(Data supplied)
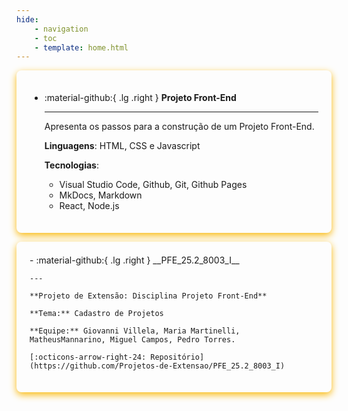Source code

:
 ```yaml
---
hide:
    - navigation
    - toc
    - template: home.html
---
```


<div class="grid cards" style="grid-template-columns: repeat(2, 1fr); background: var(--md-default-bg-color);" markdown>
<div class="card" style="box-shadow: 0 4px 12px 0 #FAB90A; border-radius: 8px; padding: 1.5em; margin: 1em 0; background: var(--md-default-bg-color);" markdown>


- :material-github:{ .lg .right } __Projeto Front-End__
  
    ---
  
    Apresenta os passos para a construção de um Projeto Front-End.

    **Linguagens**: HTML, CSS e Javascript

    **Tecnologias**:

    * Visual Studio Code, Github, Git, Github Pages
    * MkDocs, Markdown
    * React, Node.js
</div>
<div class="card" style="box-shadow: 0 4px 12px 0 #FAB90A; border-radius: 8px; padding: 1.5em; margin: 1em 0; background: var(--md-default-bg-color);" markdown>
- :material-github:{ .lg .right } __PFE_25.2_8003_I__

    ---

    **Projeto de Extensão: Disciplina Projeto Front-End**

    **Tema:** Cadastro de Projetos

    **Equipe:** Giovanni Villela, Maria Martinelli, MatheusMannarino, Miguel Campos, Pedro Torres.

    [:octicons-arrow-right-24: Repositório](https://github.com/Projetos-de-Extensao/PFE_25.2_8003_I)
</div>
</div>
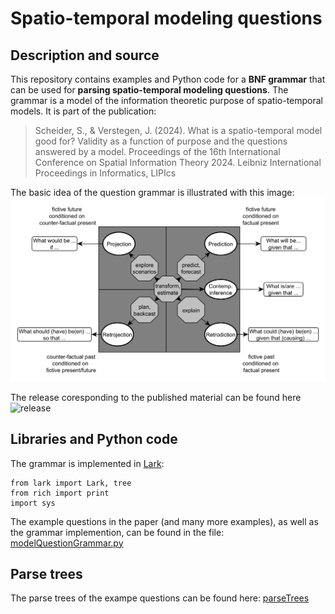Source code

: # Spatio-temporal modeling questions
 
## Description and source
This repository contains examples and Python code for a **BNF grammar** that can be used for **parsing spatio-temporal modeling questions**. The grammar is a model of the information theoretic purpose of spatio-temporal models. It is part of the publication: 
> Scheider, S., & Verstegen, J. (2024). What is a spatio-temporal model good for? Validity as a function of purpose and the questions answered by a model. Proceedings of the 16th International Conference on Spatial Information Theory 2024. Leibniz International Proceedings in Informatics, LIPIcs

The basic idea of the question grammar is illustrated with this image:
![question model](questionmodel.png)

The release coresponding to the published material can be found here ![release](https://github.com/simonscheider/ModelQuestions/assets/3295063/1cd1e746-46e5-43c7-a7c0-454573d8b1ba)


## Libraries and Python code
The grammar is implemented in [Lark](https://github.com/lark-parser/lark): 
```
from lark import Lark, tree
from rich import print
import sys
```
The example questions in the paper (and many more examples), as well as the grammar implemention, can be found in the file:
[modelQuestionGrammar.py](modelQuestionGrammar.py)

## Parse trees
The parse trees of the exampe questions can be found here:
[parseTrees](parseTrees/)
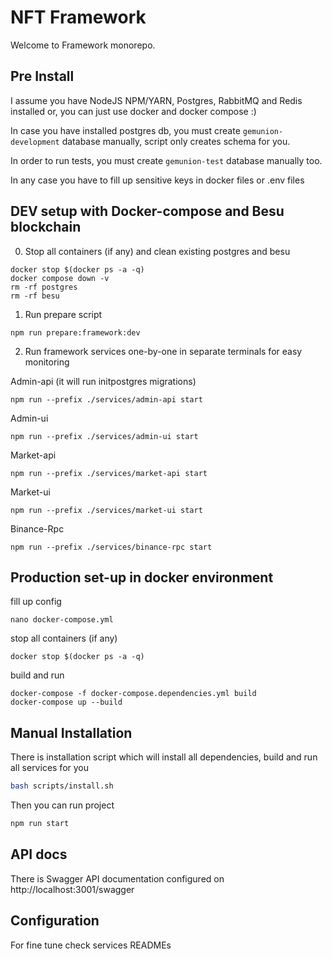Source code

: # NFT Framework

Welcome to Framework monorepo.

## Pre Install

I assume you have NodeJS NPM/YARN, Postgres, RabbitMQ and Redis installed
or, you can just use docker and docker compose :)

In case you have installed postgres db, you must create `gemunion-development` database manually,
script only creates schema for you.

In order to run tests, you must create `gemunion-test` database manually too.

In any case you have to fill up sensitive keys in docker files or .env files

## DEV setup with Docker-compose and Besu blockchain
0. Stop all containers (if any) and clean existing postgres and besu
```shell script
docker stop $(docker ps -a -q)
docker compose down -v
rm -rf postgres
rm -rf besu
```
1. Run prepare script
```shell script
npm run prepare:framework:dev
```
2. Run framework services one-by-one in separate terminals for easy monitoring

Admin-api (it will run initpostgres migrations)
```shell script
npm run --prefix ./services/admin-api start
```
Admin-ui
```shell script
npm run --prefix ./services/admin-ui start
```
Market-api
```shell script
npm run --prefix ./services/market-api start
```
Market-ui
```shell script
npm run --prefix ./services/market-ui start
```
Binance-Rpc
```shell script
npm run --prefix ./services/binance-rpc start
```

## Production set-up in docker environment
fill up config
```shell script
nano docker-compose.yml
```
stop all containers (if any)
```shell script
docker stop $(docker ps -a -q)
```
build and run
```shell script
docker-compose -f docker-compose.dependencies.yml build
docker-compose up --build
```

## Manual Installation

There is installation script which will install all dependencies, build and run all services for you

```bash
bash scripts/install.sh
```

Then you can run project

```bash
npm run start
```

## API docs

There is Swagger API documentation configured on http://localhost:3001/swagger

## Configuration

For fine tune check services READMEs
(End Data supplied)
* The problem
Within the data above, pick out all lines holding the word "must".

* Solved exercise
In case you have installed postgres db, you must create `gemunion-development` database manually,
In order to run tests, you must create `gemunion-test` database manually too.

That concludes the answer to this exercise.